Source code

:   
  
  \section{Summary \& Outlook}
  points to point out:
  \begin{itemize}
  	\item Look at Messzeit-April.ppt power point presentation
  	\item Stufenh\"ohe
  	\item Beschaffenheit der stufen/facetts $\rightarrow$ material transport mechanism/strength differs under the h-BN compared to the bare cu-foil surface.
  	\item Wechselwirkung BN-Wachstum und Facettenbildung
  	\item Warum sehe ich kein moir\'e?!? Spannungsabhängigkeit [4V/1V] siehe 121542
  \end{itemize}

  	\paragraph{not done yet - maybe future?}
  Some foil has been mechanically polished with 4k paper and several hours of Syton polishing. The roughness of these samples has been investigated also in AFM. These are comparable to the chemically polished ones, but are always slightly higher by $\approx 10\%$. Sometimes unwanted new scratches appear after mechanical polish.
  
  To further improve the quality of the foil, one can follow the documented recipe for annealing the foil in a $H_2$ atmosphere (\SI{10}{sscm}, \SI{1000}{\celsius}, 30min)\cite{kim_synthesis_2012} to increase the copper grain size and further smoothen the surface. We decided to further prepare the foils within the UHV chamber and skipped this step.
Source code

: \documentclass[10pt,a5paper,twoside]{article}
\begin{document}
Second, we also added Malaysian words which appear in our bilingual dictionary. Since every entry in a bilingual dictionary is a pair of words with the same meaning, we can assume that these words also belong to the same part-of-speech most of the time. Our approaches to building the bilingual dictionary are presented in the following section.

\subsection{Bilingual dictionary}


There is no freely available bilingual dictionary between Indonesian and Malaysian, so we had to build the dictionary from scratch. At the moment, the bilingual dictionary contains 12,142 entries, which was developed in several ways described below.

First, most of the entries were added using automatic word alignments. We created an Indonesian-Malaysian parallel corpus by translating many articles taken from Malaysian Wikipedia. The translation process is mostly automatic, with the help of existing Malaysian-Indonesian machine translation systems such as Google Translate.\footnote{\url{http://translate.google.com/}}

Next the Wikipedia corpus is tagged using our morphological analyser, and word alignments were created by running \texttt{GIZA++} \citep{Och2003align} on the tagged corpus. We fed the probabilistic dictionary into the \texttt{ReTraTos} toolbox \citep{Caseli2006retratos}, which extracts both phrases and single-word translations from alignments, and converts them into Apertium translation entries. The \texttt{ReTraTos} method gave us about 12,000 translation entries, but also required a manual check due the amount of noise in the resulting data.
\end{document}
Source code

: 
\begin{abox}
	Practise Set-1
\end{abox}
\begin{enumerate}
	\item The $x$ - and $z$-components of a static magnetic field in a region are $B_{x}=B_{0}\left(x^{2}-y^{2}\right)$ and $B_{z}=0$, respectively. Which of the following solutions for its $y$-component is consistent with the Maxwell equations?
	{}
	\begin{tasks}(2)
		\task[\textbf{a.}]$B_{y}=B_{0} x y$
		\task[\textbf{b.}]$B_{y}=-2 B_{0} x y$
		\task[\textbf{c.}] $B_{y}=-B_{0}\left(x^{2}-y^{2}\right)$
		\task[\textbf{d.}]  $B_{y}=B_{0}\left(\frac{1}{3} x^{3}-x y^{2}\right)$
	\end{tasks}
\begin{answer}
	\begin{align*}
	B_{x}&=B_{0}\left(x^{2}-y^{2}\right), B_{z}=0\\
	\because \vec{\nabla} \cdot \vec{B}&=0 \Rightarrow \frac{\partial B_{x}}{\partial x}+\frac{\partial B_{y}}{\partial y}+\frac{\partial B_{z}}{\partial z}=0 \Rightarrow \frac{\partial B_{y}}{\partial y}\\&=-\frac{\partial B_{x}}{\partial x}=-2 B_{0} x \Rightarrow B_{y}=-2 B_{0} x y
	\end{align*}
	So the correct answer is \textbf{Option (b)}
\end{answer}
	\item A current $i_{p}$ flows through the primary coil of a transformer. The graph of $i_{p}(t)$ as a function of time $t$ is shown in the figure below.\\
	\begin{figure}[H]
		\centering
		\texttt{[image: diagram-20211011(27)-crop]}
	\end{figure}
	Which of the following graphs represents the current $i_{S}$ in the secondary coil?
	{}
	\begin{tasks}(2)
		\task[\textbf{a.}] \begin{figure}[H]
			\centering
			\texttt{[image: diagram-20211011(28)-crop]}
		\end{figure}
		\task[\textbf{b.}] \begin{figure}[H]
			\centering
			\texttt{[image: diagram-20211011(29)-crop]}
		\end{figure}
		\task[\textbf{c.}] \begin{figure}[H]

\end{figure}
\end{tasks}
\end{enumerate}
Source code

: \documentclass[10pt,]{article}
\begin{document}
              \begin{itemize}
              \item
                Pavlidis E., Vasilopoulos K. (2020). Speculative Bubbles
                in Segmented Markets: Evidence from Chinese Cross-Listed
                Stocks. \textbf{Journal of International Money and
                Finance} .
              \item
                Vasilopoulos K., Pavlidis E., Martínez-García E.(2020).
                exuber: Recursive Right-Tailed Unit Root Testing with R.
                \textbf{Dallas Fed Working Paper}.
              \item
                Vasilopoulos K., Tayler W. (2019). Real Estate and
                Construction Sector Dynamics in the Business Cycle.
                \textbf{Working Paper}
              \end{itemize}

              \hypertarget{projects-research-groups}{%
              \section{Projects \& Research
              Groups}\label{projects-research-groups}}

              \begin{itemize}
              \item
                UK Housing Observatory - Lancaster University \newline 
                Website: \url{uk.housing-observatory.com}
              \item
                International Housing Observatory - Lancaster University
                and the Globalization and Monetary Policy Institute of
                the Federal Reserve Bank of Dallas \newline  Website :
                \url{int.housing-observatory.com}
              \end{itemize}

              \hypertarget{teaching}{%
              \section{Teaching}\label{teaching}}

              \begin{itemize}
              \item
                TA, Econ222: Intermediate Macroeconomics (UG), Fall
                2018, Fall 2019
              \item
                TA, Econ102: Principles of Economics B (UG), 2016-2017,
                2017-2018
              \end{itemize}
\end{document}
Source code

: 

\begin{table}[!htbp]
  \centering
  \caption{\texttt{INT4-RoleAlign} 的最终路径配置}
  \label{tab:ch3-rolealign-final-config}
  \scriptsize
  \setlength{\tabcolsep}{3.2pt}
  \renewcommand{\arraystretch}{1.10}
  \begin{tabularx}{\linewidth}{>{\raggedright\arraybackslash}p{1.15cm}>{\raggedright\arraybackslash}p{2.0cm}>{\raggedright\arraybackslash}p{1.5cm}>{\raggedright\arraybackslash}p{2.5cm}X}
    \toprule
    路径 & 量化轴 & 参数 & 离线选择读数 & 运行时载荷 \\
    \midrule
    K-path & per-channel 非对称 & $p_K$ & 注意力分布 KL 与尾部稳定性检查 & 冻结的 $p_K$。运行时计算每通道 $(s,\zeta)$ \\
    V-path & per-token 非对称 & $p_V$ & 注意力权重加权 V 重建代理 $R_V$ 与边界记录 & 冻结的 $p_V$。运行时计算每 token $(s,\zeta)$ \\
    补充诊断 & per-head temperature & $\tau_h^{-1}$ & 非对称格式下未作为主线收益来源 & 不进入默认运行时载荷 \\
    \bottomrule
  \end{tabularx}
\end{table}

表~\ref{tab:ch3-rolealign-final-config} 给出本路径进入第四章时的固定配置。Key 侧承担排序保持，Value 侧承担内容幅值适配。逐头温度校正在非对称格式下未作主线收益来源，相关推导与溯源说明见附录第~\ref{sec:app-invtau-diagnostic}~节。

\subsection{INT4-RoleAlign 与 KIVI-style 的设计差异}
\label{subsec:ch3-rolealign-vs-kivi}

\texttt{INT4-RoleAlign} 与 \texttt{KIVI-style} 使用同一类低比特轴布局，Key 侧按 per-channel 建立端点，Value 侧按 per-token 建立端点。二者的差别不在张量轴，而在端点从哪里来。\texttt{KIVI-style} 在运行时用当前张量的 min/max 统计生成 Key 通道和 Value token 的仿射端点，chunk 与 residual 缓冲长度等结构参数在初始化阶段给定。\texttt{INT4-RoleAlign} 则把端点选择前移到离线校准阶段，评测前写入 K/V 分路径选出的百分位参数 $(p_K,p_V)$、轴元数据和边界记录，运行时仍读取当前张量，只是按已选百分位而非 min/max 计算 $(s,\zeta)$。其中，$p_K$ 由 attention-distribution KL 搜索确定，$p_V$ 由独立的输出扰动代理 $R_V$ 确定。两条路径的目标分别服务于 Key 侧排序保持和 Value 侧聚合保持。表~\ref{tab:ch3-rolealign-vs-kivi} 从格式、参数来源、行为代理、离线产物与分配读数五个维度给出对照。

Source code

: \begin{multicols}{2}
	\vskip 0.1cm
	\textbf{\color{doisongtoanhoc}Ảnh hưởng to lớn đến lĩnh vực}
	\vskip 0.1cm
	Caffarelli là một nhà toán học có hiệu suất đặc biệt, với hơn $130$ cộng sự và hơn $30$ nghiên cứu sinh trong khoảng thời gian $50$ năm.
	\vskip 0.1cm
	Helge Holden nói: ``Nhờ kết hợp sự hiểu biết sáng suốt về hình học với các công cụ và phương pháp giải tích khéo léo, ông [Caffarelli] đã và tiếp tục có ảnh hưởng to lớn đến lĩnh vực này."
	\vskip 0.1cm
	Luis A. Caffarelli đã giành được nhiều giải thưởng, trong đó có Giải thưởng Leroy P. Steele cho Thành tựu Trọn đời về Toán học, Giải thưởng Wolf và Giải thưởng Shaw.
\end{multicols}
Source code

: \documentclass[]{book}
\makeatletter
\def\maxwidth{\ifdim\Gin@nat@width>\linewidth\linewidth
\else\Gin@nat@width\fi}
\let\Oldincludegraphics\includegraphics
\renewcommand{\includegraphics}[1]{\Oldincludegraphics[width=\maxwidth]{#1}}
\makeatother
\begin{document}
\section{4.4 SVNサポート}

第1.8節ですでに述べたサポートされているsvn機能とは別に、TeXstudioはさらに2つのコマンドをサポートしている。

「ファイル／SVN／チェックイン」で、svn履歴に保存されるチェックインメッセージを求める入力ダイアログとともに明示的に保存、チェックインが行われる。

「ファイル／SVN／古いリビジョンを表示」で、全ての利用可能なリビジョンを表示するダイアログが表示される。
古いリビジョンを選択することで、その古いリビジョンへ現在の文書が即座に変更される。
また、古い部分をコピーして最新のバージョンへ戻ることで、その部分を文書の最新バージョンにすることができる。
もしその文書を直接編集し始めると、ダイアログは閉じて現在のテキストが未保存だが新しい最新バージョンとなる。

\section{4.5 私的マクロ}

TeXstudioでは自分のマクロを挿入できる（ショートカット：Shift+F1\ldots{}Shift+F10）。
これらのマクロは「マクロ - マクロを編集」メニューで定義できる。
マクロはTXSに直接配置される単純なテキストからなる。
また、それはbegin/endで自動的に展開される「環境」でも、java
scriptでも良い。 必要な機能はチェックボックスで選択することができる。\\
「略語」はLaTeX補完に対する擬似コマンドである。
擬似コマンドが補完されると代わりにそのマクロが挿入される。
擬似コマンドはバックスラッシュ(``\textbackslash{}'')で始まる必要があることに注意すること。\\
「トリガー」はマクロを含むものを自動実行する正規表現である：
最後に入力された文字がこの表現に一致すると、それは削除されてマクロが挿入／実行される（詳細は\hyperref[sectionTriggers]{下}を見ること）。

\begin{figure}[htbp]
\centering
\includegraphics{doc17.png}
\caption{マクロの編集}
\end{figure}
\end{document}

Problem details: Each line of the records that contains the string "most" must be copied.

Problem solution:
Second, we also added Malaysian words which appear in our bilingual dictionary. Since every entry in a bilingual dictionary is a pair of words with the same meaning, we can assume that these words also belong to the same part-of-speech most of the time. Our approaches to building the bilingual dictionary are presented in the following section.
First, most of the entries were added using automatic word alignments. We created an Indonesian-Malaysian parallel corpus by translating many articles taken from Malaysian Wikipedia. The translation process is mostly automatic, with the help of existing Malaysian-Indonesian machine translation systems such as Google Translate.\footnote{\url{http://translate.google.com/}}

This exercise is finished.